▶ [Instructions to follow] All lines of the records below that contain the word "expandable" must be listed.

<<<<

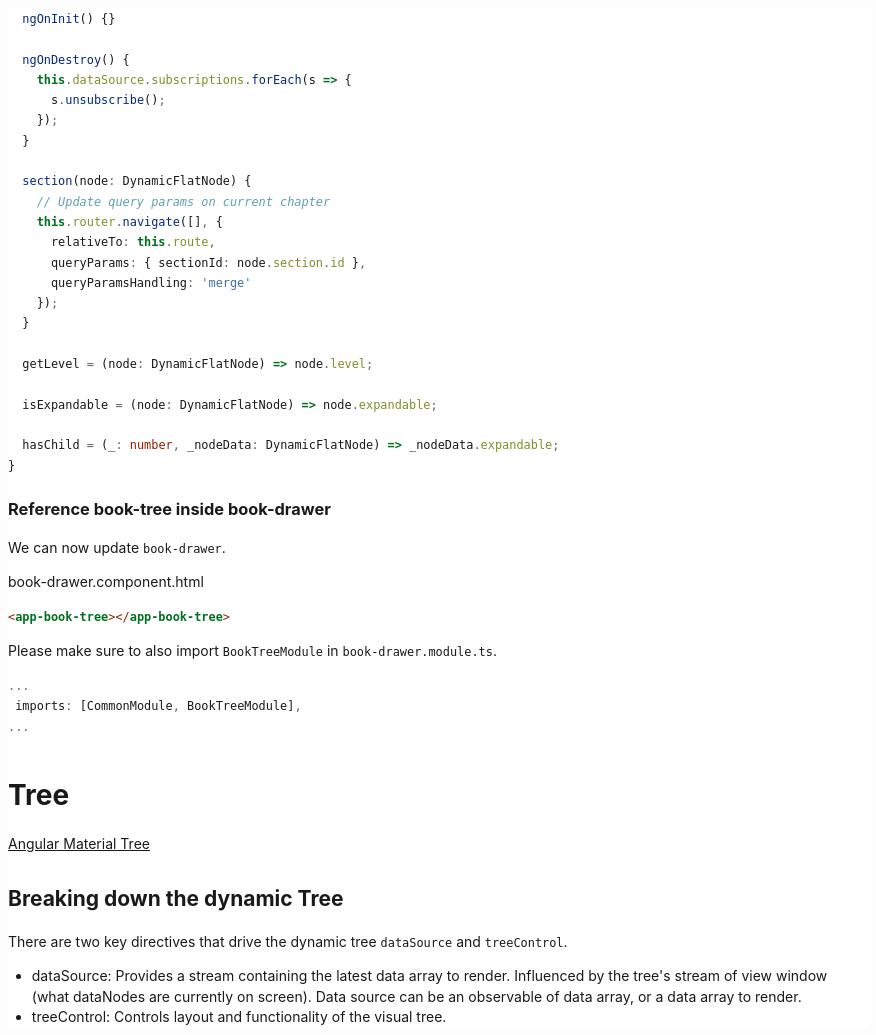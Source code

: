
 ```ts
  ngOnInit() {}

  ngOnDestroy() {
    this.dataSource.subscriptions.forEach(s => {
      s.unsubscribe();
    });
  }

  section(node: DynamicFlatNode) {
    // Update query params on current chapter
    this.router.navigate([], {
      relativeTo: this.route,
      queryParams: { sectionId: node.section.id },
      queryParamsHandling: 'merge'
    });
  }

  getLevel = (node: DynamicFlatNode) => node.level;

  isExpandable = (node: DynamicFlatNode) => node.expandable;

  hasChild = (_: number, _nodeData: DynamicFlatNode) => _nodeData.expandable;
}
```

### Reference book-tree inside book-drawer
We can now update `book-drawer`.

book-drawer.component.html
```html
<app-book-tree></app-book-tree>
```

Please make sure to also import `BookTreeModule` in `book-drawer.module.ts`.
```ts
...
 imports: [CommonModule, BookTreeModule],
...
```
# Tree

[Angular Material Tree](https://material.angular.io/components/tree/overview)

## Breaking down the dynamic Tree

There are two key directives that drive the dynamic tree `dataSource` and `treeControl`.

- dataSource: Provides a stream containing the latest data array to render. Influenced by the tree's stream of view window (what dataNodes are currently on screen). Data source can be an observable of data array, or a data array to render.
- treeControl: Controls layout and functionality of the visual tree.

>>>>

▶ [Written response]
  isExpandable = (node: DynamicFlatNode) => node.expandable;
  hasChild = (_: number, _nodeData: DynamicFlatNode) => _nodeData.expandable;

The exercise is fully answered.